The Hope Station House, in its original location. (Photo/Save The Hope Station House)

The Hope Station House, in its original location. (Photo/Save The Hope Station House)

COLUMN: The Hope Station House: What have we learned?

Reporter Adam Louis reflects on both sides of the Station House debate

The District of Hope council recently issued a resolution approving demolition of the Hope Station House. I don’t know if it’s deep-seated optimism, a pang of second-hand nostalgia or an unhealthy level of skepticism, but I hesitate to call this a closed case.

For the record, I can see both sides. In a perfect world, with the right resources, yes, it would be great to have the Station House restored. I come from my previous home in a part of Wyoming that relies on history tourism. The dollars spent there and visitors that come through are unmistakable as the permanent population of 200-something people multiplies several-fold in the high tourism season.

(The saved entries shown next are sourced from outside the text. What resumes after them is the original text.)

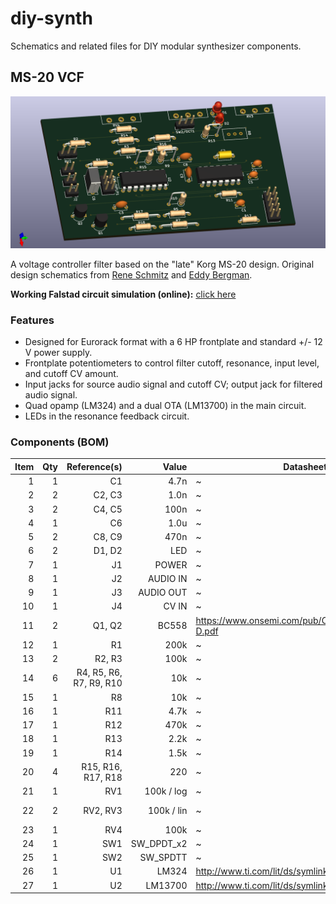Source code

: # diy-synth

Schematics and related files for DIY modular synthesizer components.


## MS-20 VCF

![MS-20 PCB, 3D view](./pictures/VCF_MS-20_front_3d.png)

A voltage controller filter based on the "late" Korg MS-20 design. Original design schematics from [Rene Schmitz](https://www.schmitzbits.de/ms20.html) and [Eddy Bergman](https://www.eddybergman.com/2019/12/synthesizer-build-part-12-korg-ms20.html?m=1).

**Working Falstad circuit simulation (online):** [click here](https://falstad.com/circuit/circuitjs.html?ctz=CQAgbArCAMB00OgRgCwE4Oa9msAc0AzEkmummNGAOwBMEa41IStIGuiCSAUCtGxRIwIWvxARWo8UhgAdAM7RF-RQFpWi5Uq2wo27aoWadpuPsVIt14wkUATAKYAzAIYBXADYAXecZvaSHYKTm5evoEBlsGhHj5+VmbR2rHhCVG2KS5xEeqJBskO2WnaGhlBWWHxpfk2FUVVuQplSZkNOX4tBW0hxdV55TF9TbWm9b2N6a3jqf3+00OTkQuVHcvdM8M8ruAo0tAsUmIHeCxsGmwVXDA3VwjbIChgexpSQiKvbIxSFyxcCDcDndoDwAO5nU6kQSQtBsEHg1inY6HNjI+GPGHQ0RiGBgjHYvbPAm48EMVE4iDUES0HHoynUilUliwkkSJlQ8AQEQc9GQaniZ4HNF4ySo8T0-asiXI6VcqVM+giMmiOXolBI8TqlUiNVIuVExWswi0A7vfFm3Xa-GEaB7OkKuUSm12ngAY2ttuthB1LEcakYcG4nGQbrZImdYZAhG9tz9AfgyGDvHBWujIi1Fp4ACcWCg9siOWi-og8fwhdBTmaTad0YQ8HthKbhCxKKy+cy2O3G225d2ng3WyCc2a+0Tu0CuNmQJ8Wwc1GPB8X7uCZ92NHnZ6z5wOgbRIYO8YiWOy9x3cTm6-m8KdL1GY0KTVO06Jr3fw-fsbX6y+b9-aHQjRjf82GfPcayndcr1OSC3xuGkh2nQtXw0FlnwfBC1ENZFMIrSUJxLHM1G9G8IHOYjHgBctJ3dNQyyjT1aONei7WDRBZEDRMOOTadyMIUieLAG9PQQs0UCY-tHiYoUkGoNUATEwRmwU3FhBAmNRQog4NLYWZvDUTxHHsFhAU4XhVM0iQN2fCANx04Z9MM4yDmc+BuOsqRjS0qRa3UqyTUsl1wU8gKo38jS5NNJjb2UiKQro8KnxjdUDmiggbggEsgu-ZKLJynz0zS4K8tDQSNQOaggPEU1YDAbA6swCA-WYLikx4GS9mvSK2E6qNBOM4FcAYNB-hGxMACVHAUAB7AA7VwZtdRw8UYkCGJyiMQV8VAXjSmSPjSud2NuAFdJ4XwwOnNLDTUA7EJMioQFOlcmNug7SwoURcPQEQ3pTD60okt7h2bAGiVuu4pxOU1TnBydwWug05Q0HVDyZf1uTRkg4VRj4satGd0WuvHro+wmkbx58CcS3GPO-AnHlkkF3To9GLO3G4UFgRnRq4JA4yTVqUwBVmWbx2L2ZZrVxa1PbpylnG5chNGiTVIkRbS1ndTnD6cto8CUw1jNhflnNZaIy52R9FBufRM2ZbRqTDw3G6gR+X7EP5aG8LxdtkVK72VzoiMiL6jbSxhoU5Xds0rqj5y+AERCjnEZHJXYmwjAuDJzD8QxAlobO9CmDZFjWSxBlWEpy5Wdoq-mEvK7mUZAlLuuujqVu5nbsZO6abuW8bvvm8KCYy+aYeel0zoJ82JZq4b2um4rxeRmX0e65n3vi47wflqY6seO6+OspePHRe80tmxnc-sZTNWj11o8ELx82URbW4Mttn4mJfoHFcu5yADjqTnaohU8M4LjQRlkuSisB+CyAAMLuG8FNZwzhlq-znFqF2rI5y7TdvHAA5gJSswtyIWlxMQlCalcaoX4kQxCVkYwwT4nCShsFnycPoew28nDvysMBDwYhpEbzqQ8h+EExCJLKRyjFdhj9TzfTATWdheNmwUzYSCMayj-6QI9iZGQmjBo8G0XoiBR4YKAJTt5QEegTHThEbBNQXIUofj2HRIIJlzBtVkg4o4AFnGtmAsZeCUZSIThYDwAAyorFKDENIbRuG4TwChHBwWWtpAJ2lXzomcaeSmCT7wZPER8BJ-kQTkT1nEl460+pHQAJIzR4ORI8BZTzBKOkgBQ3hFAAHlkHNL6r7AUcoOlwRmvYPpAyWkELfnoo6AAhAAlq4BQzTfFE2pHKH+gidjRWbM+M03xzhSGBIA-CmVQpNnfOmZskiQA9WUo8qWuJtGy3UUyF5ppDpGO8cQi6ODg63RBL0h5V1cIUHLJCVkrSZC2Sqhgo4uFqGfX1ohFk2EkJopggC7aogAK5LxcEmcwTCW2QCUShFK5CwpwPsKal8LDobnHIeU8HJYXHwsgfUCuEyae1gvSgV4hQIErxKBYVQFeVir-ABKsorwTDIOF2FkX4dxRhlbfK0+8464h2MqP24hkSQhOZcEa91-h71DgxCMYdyGViUpWaBBwABijhDIACNXCugANYJ0IBzfBbBHFAjzAAfTwKG6AoaxI2VDRAUNrB8Cho0KG2gCaw2ED9U4pSGYVEkAjRGqNMbCAJqjRxBAaAqRcnoMmpAqaE1IAjZm2gJAwVCnEJW-lQJZwAm4j1A+-aqVtslD1ci6I8BEniiyOiFS+rKinYIJ1IAJrTTmgtJapJp0AmipRLNjicqCgkKeIEkhw2RujXxFAqa9CRtgHWlNaakCnszZUvFa431stuN0xQjTBm-jVbeI8R1aATJ-U08EeBmwDvBWiuiMj5LRwQ98rymqiqFX8pmIKGH0ModxPwf1YAcQRgquGPqrswBnqLZeuNCbaBJofQ2ijmb8PTguh9DQltAFPqvYWi9sa4BPsI-GuAEaGPcdDcxogDjFFXzg+DVAlG+NXqCLe+9dbH0Kck-6j6EYaR7DHYceNvGY3KbLXe2t9aSDxq08SHT-FxwsAgEZ89JnVPVuE+ZsTTmJNZrwB9IDAgGwqrODxlz1GPNqYTXiEjkpqB-gRe6f2ssYuy2qrVeqdVGpqGagmdiuXosxmS9+VL0XitMji0FzVFXYt-lpD7V8ssLolYRGyk8+544AA8QDUH86+PAOJSCyAbISBwCy8RNba8eFG8NRkyAxQimJkHqS4WqwfQByTUnpK6z1-1tA+IPNoIwPblZcxnFGyKfJfVMIATHdEiQrYBGOIEd2jbaShQiiZNZT79CPvhn4i4sJ2MYlEU9MHYJiSDivfSSucH-lrsgTI8tYJALkdDvh5KTCs3Os8Sk9GZgmF+GalOwACQAAo8C6yDoUeB-UE92xOx4p2AAy5OusQBjNGLS7O7z+uGyAFnFPLIpUgxIBg6r3Ek-J9SjFyKaXxxY7LdanobIsRQPGq9VHY10YixZtNaufNTUOBLpVqAbKsTy2xOCRuow8ENyQDqNxZJgFbEgQgd7oAEoTImWQlxUA27tziPNVJUBwi9xboMlxbchYeY7qgrZ9B3qjJEusEhZDOqOhcw6y7JqzXmotRQzqxsp6CKcdPSfI7C1kFEqa7gsz54UM6rMjgACO7hHALQAJ7NNOBAUvnSqJ3QWY4bwrgAD0AALZ1ABRbvbIQBl4iSaIUIA5AgiAA)

### Features

* Designed for Eurorack format with a 6 HP frontplate and standard +/- 12 V power supply.
* Frontplate potentiometers to control filter cutoff, resonance, input level, and cutoff CV amount.
* Input jacks for source audio signal and cutoff CV; output jack for filtered audio signal.
* Quad opamp (LM324) and a dual OTA (LM13700) in the main circuit.
* LEDs in the resonance feedback circuit.

### Components (BOM)

|Item |Qty  |Reference(s)                  |Value          |Datasheet                                         |Note           |
|----:|----:|-----------------------------:|--------------:|--------------------------------------------------|---------------|
|    1|    1|                            C1|           4.7n|~                                                 |               |
|    2|    2|                        C2, C3|           1.0n|~                                                 |               |
|    3|    2|                        C4, C5|           100n|~                                                 |               |
|    4|    1|                            C6|           1.0u|~                                                 |               |
|    5|    2|                        C8, C9|           470n|~                                                 |               |
|    6|    2|                        D1, D2|            LED|~                                                 |               |
|    7|    1|                            J1|          POWER|~                                                 |               |
|    8|    1|                            J2|       AUDIO IN|~                                                 |               |
|    9|    1|                            J3|      AUDIO OUT|~                                                 |               |
|   10|    1|                            J4|          CV IN|~                                                 |               |
|   11|    2|                        Q1, Q2|          BC558|https://www.onsemi.com/pub/Collateral/BC556BTA-D.pdf|             |
|   12|    1|                            R1|           200k|~                                                 |               |
|   13|    2|                        R2, R3|           100k|~                                                 |               |
|   14|    6|       R4, R5, R6, R7, R9, R10|            10k|~                                                 |               |
|   15|    1|                            R8|            10k|~                                                 |Feedback       |
|   16|    1|                           R11|           4.7k|~                                                 |               |
|   17|    1|                           R12|           470k|~                                                 |               |
|   18|    1|                           R13|           2.2k|~                                                 |               |
|   19|    1|                           R14|           1.5k|~                                                 |               |
|   20|    4|            R15, R16, R17, R18|            220|~                                                 |               |
|   21|    1|                           RV1|     100k / log|~                                                 |Resonance      |
|   22|    2|                      RV2, RV3|     100k / lin|~                                                 |CV Amount      |
|   23|    1|                           RV4|           100k|~                                                 |Input Level    |
|   24|    1|                           SW1|     SW_DPDT_x2|~                                                 |HP/LP          |
|   25|    1|                           SW2|       SW_SPDTT|~                                                 |6/12 dB        |
|   26|    1|                            U1|          LM324|http://www.ti.com/lit/ds/symlink/lm2902-n.pdf     |               |
|   27|    1|                            U2|        LM13700|http://www.ti.com/lit/ds/symlink/lm13700.pdf      |               |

The Station House had – and still has – that potential.

On the other hand, the Station House has been in need of singificant repairs since 2010, and debates about restoration costs still rage on local social media. Hands have metaphorically been shaken, gavels struck, ink dried – where council is concerned, the deal is done. The removal/demolition is due, and the district feels they need to meet their end of the bargain of the province. That resolution wasn’t easy on anyone in an elected position, and the desire to save it was there among council, but they made their stance clear during the Feb. 22 meeting – demoltion will proceed.

Even if this is the end for the Station House – and I hesitate to say it is – there are simple lessons all sides can take from this experience so far.

First, let’s address the district. This resolution pleases many residents who have wanted to see the building go down for years as well as those who would rather see their tax dollars – directly or indirectly, spent via government grants or not – be channeled elsewhere. There are, on the other hand, plenty who are clearly unhappy about the demolition and would rather see the Station House stand elsewhere, possibly on district land.

It’s worth noting that, while perhaps unfair, single-issue voters exist. I’m American by blood; I would know. However, perhaps a compromise to honour the Station House and all it represents can soften potential vote losses, preserve some modicum of important history and change taxpayer and employer perception.

Before we talk talk too much about compromise, let’s address the population who wish to preserve the Station House. There’s a proverb that says the best time to plant a tree is 20 years ago and the second best time is now. While I commend the efforts and the raw passion to mobilize a grassroots effort, I fear while it was wonderful to see, it may have come too late.

Had this same hard-driving history-preserving effort been steadily worked on even before the building was under threat of demolition again, it may have had a different effect and outcome. No one can really say for sure, though. As I’m writing this, I’m told there are some additional counter-plans in motion, so maybe the battle isn’t as done as many are led to believe. I don’t want to speculate further on this right now.

Is this grassroots effort worthwhile? Yes, absolutely; it’s the foundation of any self-respecting democracy. Can it have a place in the legacy of the Station House, even after this setback? A thousand times, yes.

However, I would request that everyone entertain a cauterizing notion: local historians and current officials may have to compromise. When the time is right, sooner rather than later, I call upon the district and historians to check their differences at the door and form their own super-coalition. It’ll be like Ringo Starr and his All-Starr Band, only with less Ringo and a more consistent lineup.

If saving the entire building itself is indeed off the table, we’re fools to believe there’s no other way to honour its legacy and its place in Hope. Perhaps portions can safely be saved and displayed in a creative way. Maybe an upcoming visitor or information centre can be replicated to pay tribute to one of Hope’s last historic buildings. Maybe some material can be salvaged to be used in a new building.

The us-versus-them, my way or the highway mentality does not seem to be bearing fruit. Call me an idealist, but is there another way?

The Station House and its legacy will only ever be lost if we let it. Today is the day. Set egos aside. Let’s work preserve and create what we can to honour our past and get to work writing our own legacy.

This page in history is blank. How we fill it us up to us.